___ Records for this exercise ___

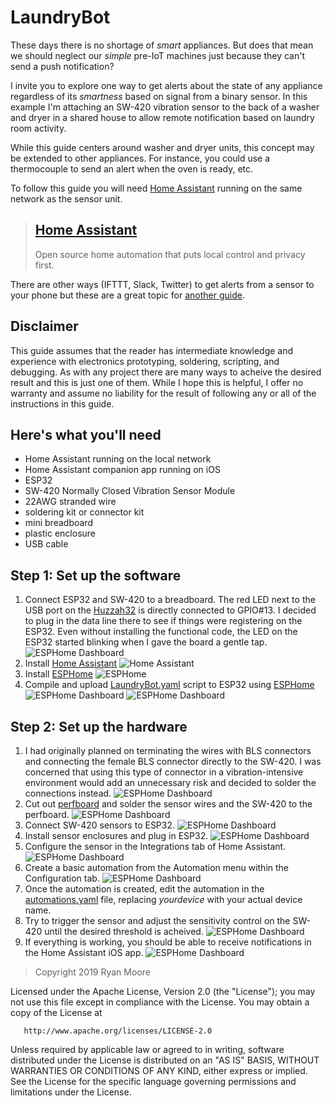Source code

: # LaundryBot
These days there is no shortage of _smart_ appliances. But does that mean we should neglect our _simple_ pre-IoT machines just because they can't send a push notification?

I invite you to explore one way to get alerts about the state of any appliance regardless of its _smartness_ based on signal from a binary sensor. In this example I'm attaching an SW-420 vibration sensor to the back of a washer and dryer in a shared house to allow remote notification based on laundry room activity. 

While this guide centers around washer and dryer units, this concept may be extended to other appliances. For instance, you could use a thermocouple to send an alert when the oven is ready, etc.

To follow this guide you will need [Home Assistant](https://www.home-assistant.io/) running on the same network as the sensor unit.

> ## [Home Assistant](https://www.home-assistant.io/)
> Open source home automation that puts local control and privacy first.

There are other ways (IFTTT, Slack, Twitter) to get alerts from a sensor to your phone but these are a great topic for [another guide](https://github.com/Shmoopty/rpi-appliance-monitor).

## Disclaimer
This guide assumes that the reader has intermediate knowledge and experience with electronics prototyping, soldering, scripting, and debugging. 
As with any project there are many ways to acheive the desired result and this is just one of them. 
While I hope this is helpful, I offer no warranty and assume no liability for the result of following any or all of the instructions in this guide.

## Here's what you'll need
- Home Assistant running on the local network
- Home Assistant companion app running on iOS
- ESP32
- SW-420 Normally Closed Vibration Sensor Module
- 22AWG stranded wire
- soldering kit or connector kit
- mini breadboard
- plastic enclosure
- USB cable

## Step 1: Set up the software
1. Connect ESP32 and SW-420 to a breadboard. The red LED next to the USB port on the [Huzzah32](https://learn.adafruit.com/adafruit-huzzah32-esp32-feather/pinouts) is directly connected to GPIO#13. I decided to plug in the data line there to see if things were registering on the ESP32. Even without installing the functional code, the LED on the ESP32 started blinking when I gave the board a gentle tap.
![ESPHome Dashboard](./assets/laundrybot-0.png)
2. Install [Home Assistant](https://www.home-assistant.io/getting-started/)
![Home Assistant](https://developers.home-assistant.io/img/en/frontend/frontend-hero.png)
3. Install [ESPHome](https://www.home-assistant.io/components/esphome/)
![ESPHome](https://esphome.io/_images/hassio_addon.png)
4. Compile and upload [LaundryBot.yaml](./LaundryBot.yaml) script to ESP32 using [ESPHome](https://esphome.io/guides/getting_started_hassio.html)
![ESPHome Dashboard](./assets/laundrybot-9.png)
![ESPHome Dashboard](./assets/laundrybot-10.png)

## Step 2: Set up the hardware
1. I had originally planned on terminating the wires with BLS connectors and connecting the female BLS connector directly to the SW-420. I was concerned that using this type of connector in a vibration-intensive environment would add an unnecessary risk and decided to solder the connections instead.
![ESPHome Dashboard](./assets/laundrybot-1.png)
2. Cut out [perfboard](https://learn.adafruit.com/collins-lab-breadboards-and-perfboards/learn-more) and solder the sensor wires and the SW-420 to the perfboard.
![ESPHome Dashboard](./assets/laundrybot-2.png)
3. Connect SW-420 sensors to ESP32.
![ESPHome Dashboard](./assets/laundrybot-4.png)
4. Install sensor enclosures and plug in ESP32.
![ESPHome Dashboard](./assets/laundrybot-5.png)
5. Configure the sensor in the Integrations tab of Home Assistant.
![ESPHome Dashboard](./assets/laundrybot-17.png)
6. Create a basic automation from the Automation menu within the Configuration tab.
![ESPHome Dashboard](./assets/laundrybot-15.png)
7. Once the automation is created, edit the automation in the [automations.yaml](./automations.yaml) file, replacing _yourdevice_ with your actual device name.
8. Try to trigger the sensor and adjust the sensitivity control on the SW-420 until the desired threshold is acheived.
![ESPHome Dashboard](./assets/laundrybot-12.png)
9. If everything is working, you should be able to receive notifications in the Home Assistant iOS app.
![ESPHome Dashboard](./assets/laundrybot-11.png)


> Copyright 2019 Ryan Moore

   Licensed under the Apache License, Version 2.0 (the "License");
   you may not use this file except in compliance with the License.
   You may obtain a copy of the License at

       http://www.apache.org/licenses/LICENSE-2.0

   Unless required by applicable law or agreed to in writing, software
   distributed under the License is distributed on an "AS IS" BASIS,
   WITHOUT WARRANTIES OR CONDITIONS OF ANY KIND, either express or implied.
   See the License for the specific language governing permissions and
   limitations under the License.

___

• What you are asked to do
Starting with the first line of the material above and ending with the line that holds "I invite you", write out those lines exactly, without pictures.

• Your response
Source code

: # LaundryBot
These days there is no shortage of _smart_ appliances. But does that mean we should neglect our _simple_ pre-IoT machines just because they can't send a push notification?

I invite you to explore one way to get alerts about the state of any appliance regardless of its _smartness_ based on signal from a binary sensor. In this example I'm attaching an SW-420 vibration sensor to the back of a washer and dryer in a shared house to allow remote notification based on laundry room activity. 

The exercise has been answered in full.